Kalo ada yang mo maso minta, nona tarima saja, jang ale pikir beta lai, perkara cinta beta cinta, mo sayang paling sayang, marsio mo biking apa, parcuma beta susah di rantau“. Yang artinya (kalau ada yang mau melamar, nona terima saja, jangan pikirkan saya, perkara cinta saya cinta dan sayang, tetapi apa boleh buat, percuma saya sedang susah di rantau). Tetiba saya teringat lagu tersebut saat berada di tengah-tengah Pulau Timor yang kebetulan sedang mengikuti prosesi maso minta/ lamaran. Disinilah unik dan peliknya prosesi sebelum kedua mempelai melanjutkan ke jenjang pernikahan.

Sapi menjadi salah satu mas kawin yang harus dipenuhi agar bisa meminang anak gadi orang.

Sapi menjadi salah satu mas kawin yang harus dipenuhi agar bisa meminang anak gadi orang.

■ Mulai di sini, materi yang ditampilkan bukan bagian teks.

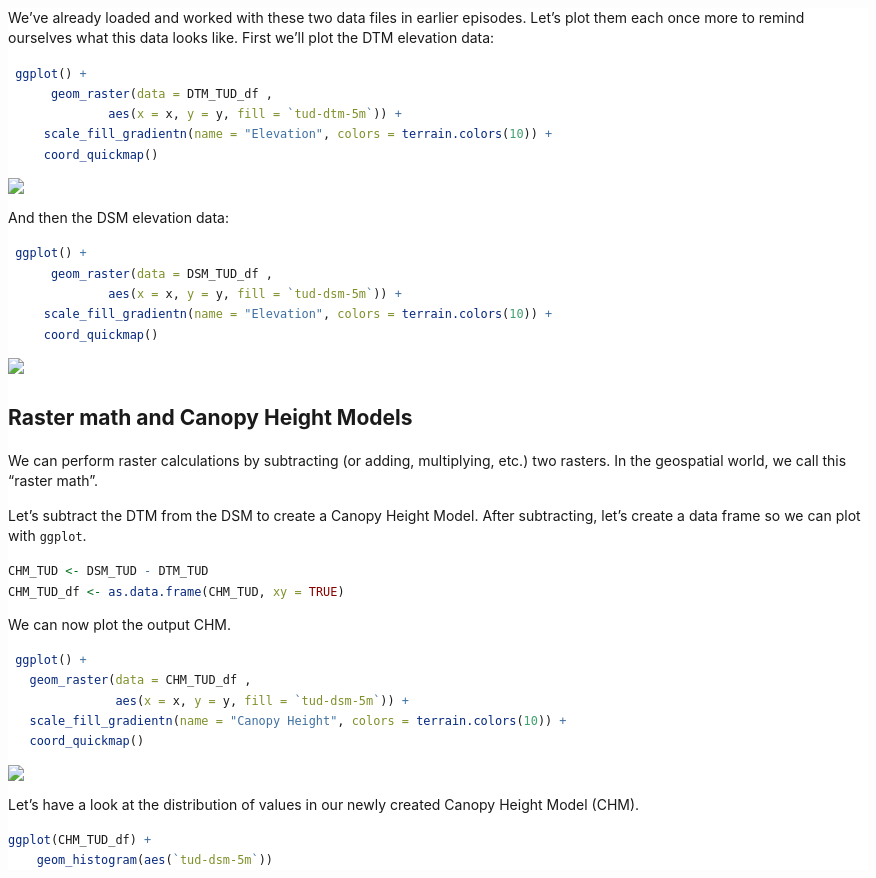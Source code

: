 We’ve already loaded and worked with these two data files in earlier episodes. Let’s plot them each once more to remind ourselves what this data looks like. First we’ll plot the DTM elevation data:

```r
 ggplot() +
      geom_raster(data = DTM_TUD_df , 
              aes(x = x, y = y, fill = `tud-dtm-5m`)) +
     scale_fill_gradientn(name = "Elevation", colors = terrain.colors(10)) + 
     coord_quickmap()
```

<img src="fig/16-raster-calculations-rendered-unnamed-chunk-2-1.png" style="display: block; margin: auto;" />

And then the DSM elevation data:

```r
 ggplot() +
      geom_raster(data = DSM_TUD_df , 
              aes(x = x, y = y, fill = `tud-dsm-5m`)) +
     scale_fill_gradientn(name = "Elevation", colors = terrain.colors(10)) + 
     coord_quickmap()
```

<img src="fig/16-raster-calculations-rendered-unnamed-chunk-3-1.png" style="display: block; margin: auto;" />

## Raster math and Canopy Height Models

We can perform raster calculations by subtracting (or adding, multiplying, etc.) two rasters. In the geospatial world, we call this “raster math”.

Let’s subtract the DTM from the DSM to create a Canopy Height Model. After subtracting, let’s create a data frame so we can plot with `ggplot`.



```r
CHM_TUD <- DSM_TUD - DTM_TUD
CHM_TUD_df <- as.data.frame(CHM_TUD, xy = TRUE)
```

We can now plot the output CHM.

```r
 ggplot() +
   geom_raster(data = CHM_TUD_df , 
               aes(x = x, y = y, fill = `tud-dsm-5m`)) + 
   scale_fill_gradientn(name = "Canopy Height", colors = terrain.colors(10)) + 
   coord_quickmap()
```

<img src="fig/16-raster-calculations-rendered-unnamed-chunk-5-1.png" style="display: block; margin: auto;" />

Let’s have a look at the distribution of values in our newly created Canopy Height Model (CHM).

```r
ggplot(CHM_TUD_df) +
    geom_histogram(aes(`tud-dsm-5m`))
```
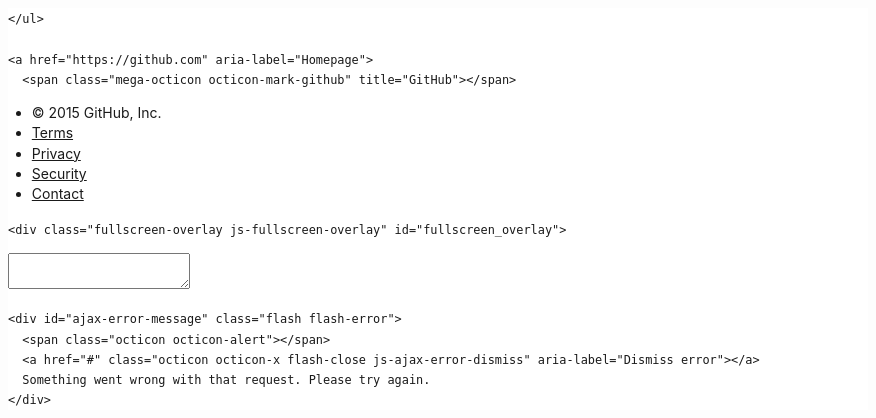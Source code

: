     </ul>

    <a href="https://github.com" aria-label="Homepage">
      <span class="mega-octicon octicon-mark-github" title="GitHub"></span>
</a>
    <ul class="site-footer-links">
      <li>&copy; 2015 <span title="0.03305s from github-fe124-cp1-prd.iad.github.net">GitHub</span>, Inc.</li>
        <li><a href="https://github.com/site/terms" data-ga-click="Footer, go to terms, text:terms">Terms</a></li>
        <li><a href="https://github.com/site/privacy" data-ga-click="Footer, go to privacy, text:privacy">Privacy</a></li>
        <li><a href="https://github.com/security" data-ga-click="Footer, go to security, text:security">Security</a></li>
        <li><a href="https://github.com/contact" data-ga-click="Footer, go to contact, text:contact">Contact</a></li>
    </ul>
  </div>
</div>


    <div class="fullscreen-overlay js-fullscreen-overlay" id="fullscreen_overlay">
  <div class="fullscreen-container js-suggester-container">
    <div class="textarea-wrap">
      <textarea name="fullscreen-contents" id="fullscreen-contents" class="fullscreen-contents js-fullscreen-contents" placeholder=""></textarea>
      <div class="suggester-container">
        <div class="suggester fullscreen-suggester js-suggester js-navigation-container"></div>
      </div>
    </div>
  </div>
  <div class="fullscreen-sidebar">
    <a href="#" class="exit-fullscreen js-exit-fullscreen tooltipped tooltipped-w" aria-label="Exit Zen Mode">
      <span class="mega-octicon octicon-screen-normal"></span>
    </a>
    <a href="#" class="theme-switcher js-theme-switcher tooltipped tooltipped-w"
      aria-label="Switch themes">
      <span class="octicon octicon-color-mode"></span>
    </a>
  </div>
</div>



    
    

    <div id="ajax-error-message" class="flash flash-error">
      <span class="octicon octicon-alert"></span>
      <a href="#" class="octicon octicon-x flash-close js-ajax-error-dismiss" aria-label="Dismiss error"></a>
      Something went wrong with that request. Please try again.
    </div>

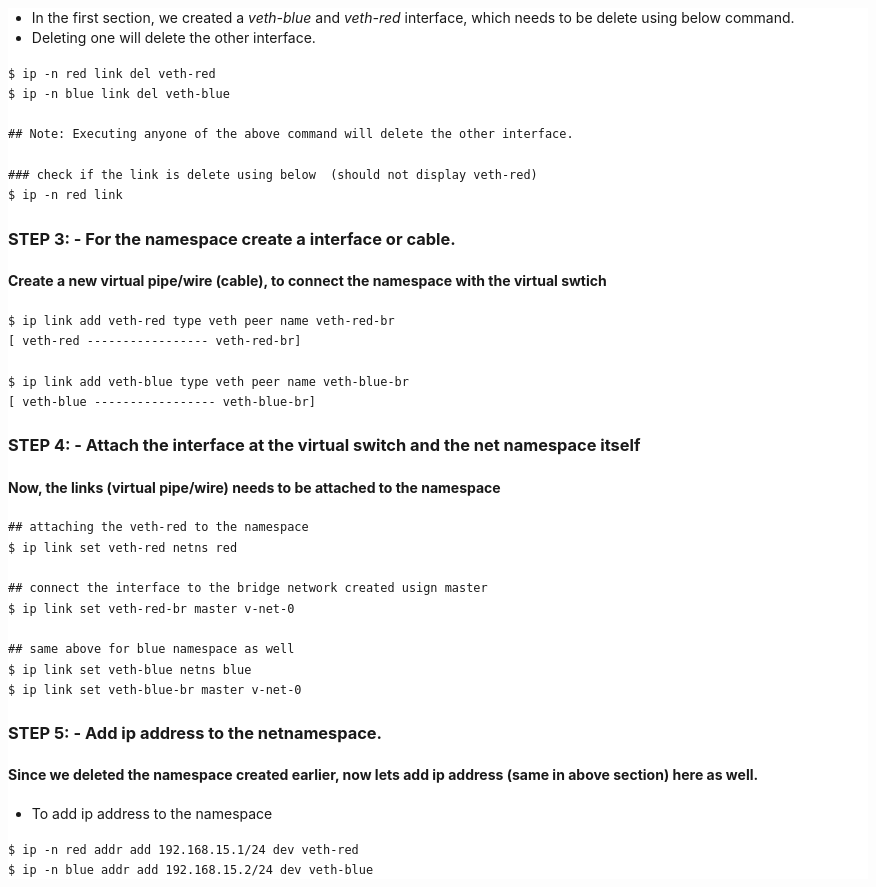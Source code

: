  - In the first section, we created a _veth-blue_ and _veth-red_ interface, which needs to be delete using below command. 
 - Deleting one will delete the other interface.
```
$ ip -n red link del veth-red
$ ip -n blue link del veth-blue

## Note: Executing anyone of the above command will delete the other interface.

### check if the link is delete using below  (should not display veth-red)
$ ip -n red link
```

### **STEP 3:** - For the namespace create a interface or cable.

#### Create a new virtual pipe/wire (cable), to connect the namespace with the virtual swtich

```
$ ip link add veth-red type veth peer name veth-red-br
[ veth-red ----------------- veth-red-br]

$ ip link add veth-blue type veth peer name veth-blue-br
[ veth-blue ----------------- veth-blue-br]
```
### **STEP 4:** - Attach the interface at the virtual switch and the net namespace itself
#### Now, the links (virtual pipe/wire) needs to be attached to the namespace 
```
## attaching the veth-red to the namespace
$ ip link set veth-red netns red 

## connect the interface to the bridge network created usign master
$ ip link set veth-red-br master v-net-0

## same above for blue namespace as well
$ ip link set veth-blue netns blue
$ ip link set veth-blue-br master v-net-0
```

### **STEP 5:** - Add ip address to the netnamespace.
#### Since we deleted the namespace created earlier, now lets add ip address (same in above section) here as well.

- To add ip address to the namespace
```
$ ip -n red addr add 192.168.15.1/24 dev veth-red
$ ip -n blue addr add 192.168.15.2/24 dev veth-blue
```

Budaya melamar, masing-masing daerah memilik tradisinya sendiri-sendiri. Bagi kawasan Indonesia timur, lamaran acapkali menjadi sesuatu yang menakutkan. Bukan takut menghadapi keluarga mempelai, tetapi takut akan harga mas kawin yang dipatok. Konon di beberapa daerah, untuk melamar perempuan sudah dipasang tarif didasarkan gelar pendidikan. Semakin tinggi gelarnya, maka semakin mahal harga mas kawinnya. Ada juga yang menepatkan dengan tari berepa ekor hewan ternak seperti; sapi, kudan atau babi. Lebih ekstrim lagi, bukan hanya ekor tetapi ada juga yang meminta berapa kandang. Bahkan ada juga permintaan yang kadang kelewat batas, seperti adat di flores yang harus membawa gading, jelas-jelas di sana tidak ada gajah.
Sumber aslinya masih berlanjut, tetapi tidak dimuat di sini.